# EXERCISE BRIEF:
Below are the records. Retype exactly the lines between the lines holding "In all three" and "tools for oscillatory", inclusive.

# Stored data entries:
= Beginning of Section =
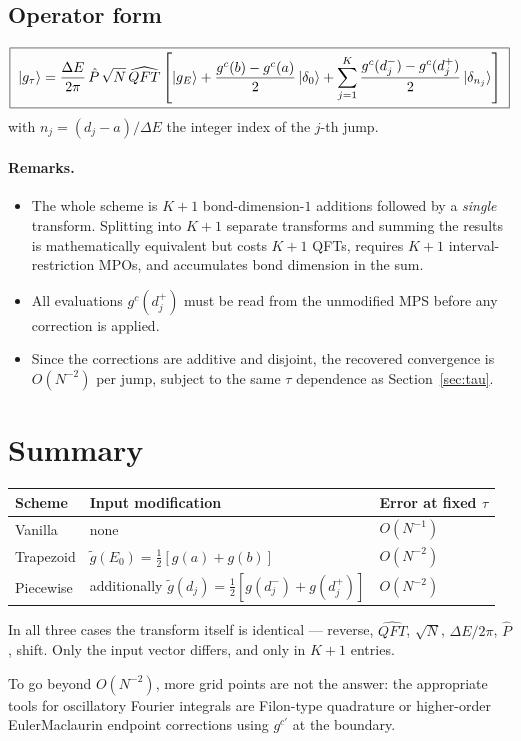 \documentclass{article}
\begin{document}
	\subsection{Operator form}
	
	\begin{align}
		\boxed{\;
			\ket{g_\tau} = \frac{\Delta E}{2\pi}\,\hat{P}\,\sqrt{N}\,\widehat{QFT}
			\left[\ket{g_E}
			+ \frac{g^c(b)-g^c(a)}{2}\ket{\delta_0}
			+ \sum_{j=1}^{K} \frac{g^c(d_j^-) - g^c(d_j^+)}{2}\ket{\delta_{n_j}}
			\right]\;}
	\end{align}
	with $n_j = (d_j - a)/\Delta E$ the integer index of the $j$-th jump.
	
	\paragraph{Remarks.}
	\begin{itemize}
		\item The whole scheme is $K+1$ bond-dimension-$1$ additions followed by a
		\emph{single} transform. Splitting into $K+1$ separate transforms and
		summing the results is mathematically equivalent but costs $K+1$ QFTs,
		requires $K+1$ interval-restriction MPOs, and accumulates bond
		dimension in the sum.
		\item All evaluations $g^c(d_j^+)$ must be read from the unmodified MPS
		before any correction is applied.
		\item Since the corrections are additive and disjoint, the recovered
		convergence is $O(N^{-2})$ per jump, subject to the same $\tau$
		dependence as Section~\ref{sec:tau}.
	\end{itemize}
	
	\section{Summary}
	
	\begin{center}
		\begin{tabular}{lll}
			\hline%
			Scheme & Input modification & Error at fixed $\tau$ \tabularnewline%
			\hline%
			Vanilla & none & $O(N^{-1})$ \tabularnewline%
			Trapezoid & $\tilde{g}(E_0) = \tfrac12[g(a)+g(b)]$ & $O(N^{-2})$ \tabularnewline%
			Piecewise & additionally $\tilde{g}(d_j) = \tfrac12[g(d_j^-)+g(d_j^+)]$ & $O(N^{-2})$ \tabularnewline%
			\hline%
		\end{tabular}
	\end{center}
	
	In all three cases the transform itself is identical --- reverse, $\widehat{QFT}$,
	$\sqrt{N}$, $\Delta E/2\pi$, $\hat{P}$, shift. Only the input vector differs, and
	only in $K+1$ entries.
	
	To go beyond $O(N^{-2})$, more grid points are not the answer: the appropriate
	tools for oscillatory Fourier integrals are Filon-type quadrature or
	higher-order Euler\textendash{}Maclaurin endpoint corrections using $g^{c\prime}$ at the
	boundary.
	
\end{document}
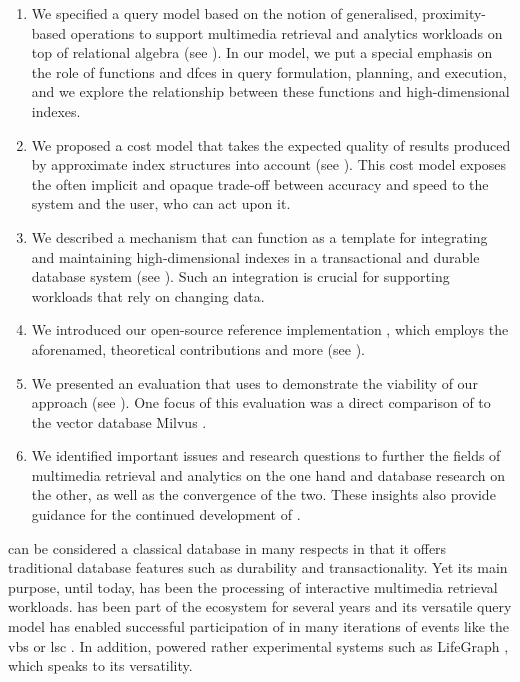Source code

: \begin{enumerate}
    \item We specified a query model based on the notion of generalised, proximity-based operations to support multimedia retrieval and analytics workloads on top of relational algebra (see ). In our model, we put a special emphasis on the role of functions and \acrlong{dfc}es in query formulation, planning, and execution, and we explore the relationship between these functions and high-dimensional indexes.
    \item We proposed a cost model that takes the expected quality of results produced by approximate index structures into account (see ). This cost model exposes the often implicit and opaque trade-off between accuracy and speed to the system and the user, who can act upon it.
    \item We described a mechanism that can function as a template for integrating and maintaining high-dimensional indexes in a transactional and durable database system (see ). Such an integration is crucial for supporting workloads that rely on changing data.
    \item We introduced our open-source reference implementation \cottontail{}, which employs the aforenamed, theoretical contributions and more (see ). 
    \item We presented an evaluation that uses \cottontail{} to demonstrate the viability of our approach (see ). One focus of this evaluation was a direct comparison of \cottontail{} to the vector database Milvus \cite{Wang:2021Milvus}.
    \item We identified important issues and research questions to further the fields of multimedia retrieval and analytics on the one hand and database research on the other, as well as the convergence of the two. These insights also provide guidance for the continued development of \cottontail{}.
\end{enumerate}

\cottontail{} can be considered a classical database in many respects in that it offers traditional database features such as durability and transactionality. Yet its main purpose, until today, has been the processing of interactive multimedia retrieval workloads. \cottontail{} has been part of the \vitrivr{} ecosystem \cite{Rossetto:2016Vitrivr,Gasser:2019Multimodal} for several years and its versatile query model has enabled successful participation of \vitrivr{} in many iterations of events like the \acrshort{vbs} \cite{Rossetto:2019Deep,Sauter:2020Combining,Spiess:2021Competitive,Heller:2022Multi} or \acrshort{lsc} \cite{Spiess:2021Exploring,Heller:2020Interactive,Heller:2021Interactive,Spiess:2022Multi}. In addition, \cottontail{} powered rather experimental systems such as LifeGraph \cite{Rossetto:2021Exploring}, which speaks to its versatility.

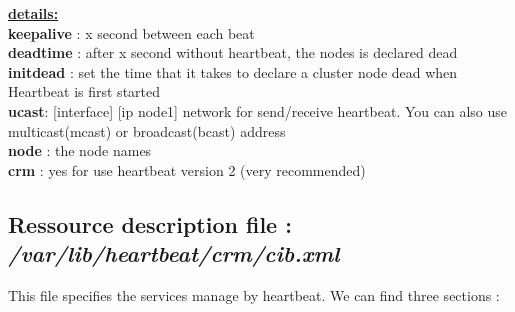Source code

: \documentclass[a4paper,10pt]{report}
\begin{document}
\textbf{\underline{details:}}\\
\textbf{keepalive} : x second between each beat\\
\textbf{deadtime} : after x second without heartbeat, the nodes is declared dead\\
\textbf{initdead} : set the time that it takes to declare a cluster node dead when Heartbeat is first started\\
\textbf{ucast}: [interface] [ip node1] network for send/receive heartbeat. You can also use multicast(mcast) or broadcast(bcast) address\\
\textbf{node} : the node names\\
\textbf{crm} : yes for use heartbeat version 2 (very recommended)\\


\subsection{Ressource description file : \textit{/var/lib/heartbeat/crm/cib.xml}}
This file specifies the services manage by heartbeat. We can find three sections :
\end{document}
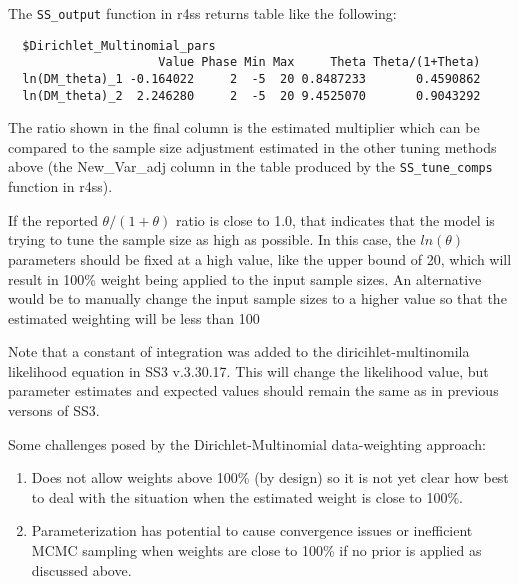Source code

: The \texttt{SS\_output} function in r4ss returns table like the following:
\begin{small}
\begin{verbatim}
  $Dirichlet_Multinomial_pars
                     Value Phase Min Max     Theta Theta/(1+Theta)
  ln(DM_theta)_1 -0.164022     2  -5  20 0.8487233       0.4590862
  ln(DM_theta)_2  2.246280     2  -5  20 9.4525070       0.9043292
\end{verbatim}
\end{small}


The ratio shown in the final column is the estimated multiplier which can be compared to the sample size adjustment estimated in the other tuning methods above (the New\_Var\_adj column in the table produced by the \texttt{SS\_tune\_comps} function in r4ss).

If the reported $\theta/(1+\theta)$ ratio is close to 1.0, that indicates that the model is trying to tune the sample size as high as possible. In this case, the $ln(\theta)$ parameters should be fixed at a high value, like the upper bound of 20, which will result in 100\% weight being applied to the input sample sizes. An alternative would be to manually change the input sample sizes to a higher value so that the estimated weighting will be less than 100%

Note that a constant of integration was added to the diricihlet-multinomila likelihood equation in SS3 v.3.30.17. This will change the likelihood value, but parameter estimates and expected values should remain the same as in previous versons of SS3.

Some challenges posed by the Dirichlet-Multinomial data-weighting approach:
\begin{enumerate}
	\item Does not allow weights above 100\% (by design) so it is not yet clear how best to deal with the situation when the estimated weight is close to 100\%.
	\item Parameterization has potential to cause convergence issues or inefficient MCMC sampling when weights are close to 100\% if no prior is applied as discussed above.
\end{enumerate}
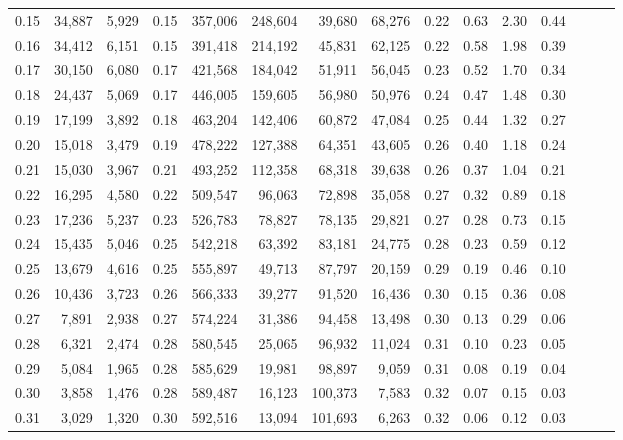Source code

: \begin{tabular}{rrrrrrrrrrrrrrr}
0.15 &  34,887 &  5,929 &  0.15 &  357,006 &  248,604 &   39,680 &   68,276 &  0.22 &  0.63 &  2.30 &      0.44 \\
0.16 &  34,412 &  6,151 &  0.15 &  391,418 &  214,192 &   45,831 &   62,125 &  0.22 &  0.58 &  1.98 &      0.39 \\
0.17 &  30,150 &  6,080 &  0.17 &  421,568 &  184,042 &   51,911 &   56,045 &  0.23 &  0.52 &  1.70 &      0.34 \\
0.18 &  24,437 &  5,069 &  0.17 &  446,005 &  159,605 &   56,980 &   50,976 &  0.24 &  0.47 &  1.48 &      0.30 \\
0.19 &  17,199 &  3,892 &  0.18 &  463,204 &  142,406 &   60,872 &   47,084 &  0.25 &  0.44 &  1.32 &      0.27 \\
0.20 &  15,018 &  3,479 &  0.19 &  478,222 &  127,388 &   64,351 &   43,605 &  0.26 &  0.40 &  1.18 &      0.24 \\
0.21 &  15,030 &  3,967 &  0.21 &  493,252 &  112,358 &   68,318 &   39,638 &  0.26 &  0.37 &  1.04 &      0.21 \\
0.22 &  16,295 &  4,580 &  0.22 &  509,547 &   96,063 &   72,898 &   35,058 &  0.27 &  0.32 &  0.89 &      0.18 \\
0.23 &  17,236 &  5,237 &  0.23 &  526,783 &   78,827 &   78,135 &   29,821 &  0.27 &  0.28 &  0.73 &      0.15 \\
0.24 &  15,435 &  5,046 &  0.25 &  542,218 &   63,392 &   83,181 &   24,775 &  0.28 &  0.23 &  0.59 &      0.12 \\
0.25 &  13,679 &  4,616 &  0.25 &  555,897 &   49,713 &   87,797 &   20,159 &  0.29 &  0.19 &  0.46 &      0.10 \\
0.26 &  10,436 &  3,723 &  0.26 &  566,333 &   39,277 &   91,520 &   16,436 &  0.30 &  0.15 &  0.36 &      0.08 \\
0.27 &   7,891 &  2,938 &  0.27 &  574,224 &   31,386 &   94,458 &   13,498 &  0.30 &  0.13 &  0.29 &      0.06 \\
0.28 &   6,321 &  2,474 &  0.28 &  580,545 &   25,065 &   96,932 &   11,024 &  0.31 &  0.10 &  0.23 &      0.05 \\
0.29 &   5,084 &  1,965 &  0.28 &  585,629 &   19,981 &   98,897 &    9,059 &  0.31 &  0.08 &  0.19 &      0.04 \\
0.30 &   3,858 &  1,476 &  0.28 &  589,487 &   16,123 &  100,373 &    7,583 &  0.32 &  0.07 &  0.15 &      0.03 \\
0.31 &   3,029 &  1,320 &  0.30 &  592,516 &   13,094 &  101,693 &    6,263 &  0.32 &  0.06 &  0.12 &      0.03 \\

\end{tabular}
= End of Section =
# SOLUTION FOR THIS TASK:
	In all three cases the transform itself is identical --- reverse, $\widehat{QFT}$,
	$\sqrt{N}$, $\Delta E/2\pi$, $\hat{P}$, shift. Only the input vector differs, and
	only in $K+1$ entries.
	
	To go beyond $O(N^{-2})$, more grid points are not the answer: the appropriate
	tools for oscillatory Fourier integrals are Filon-type quadrature or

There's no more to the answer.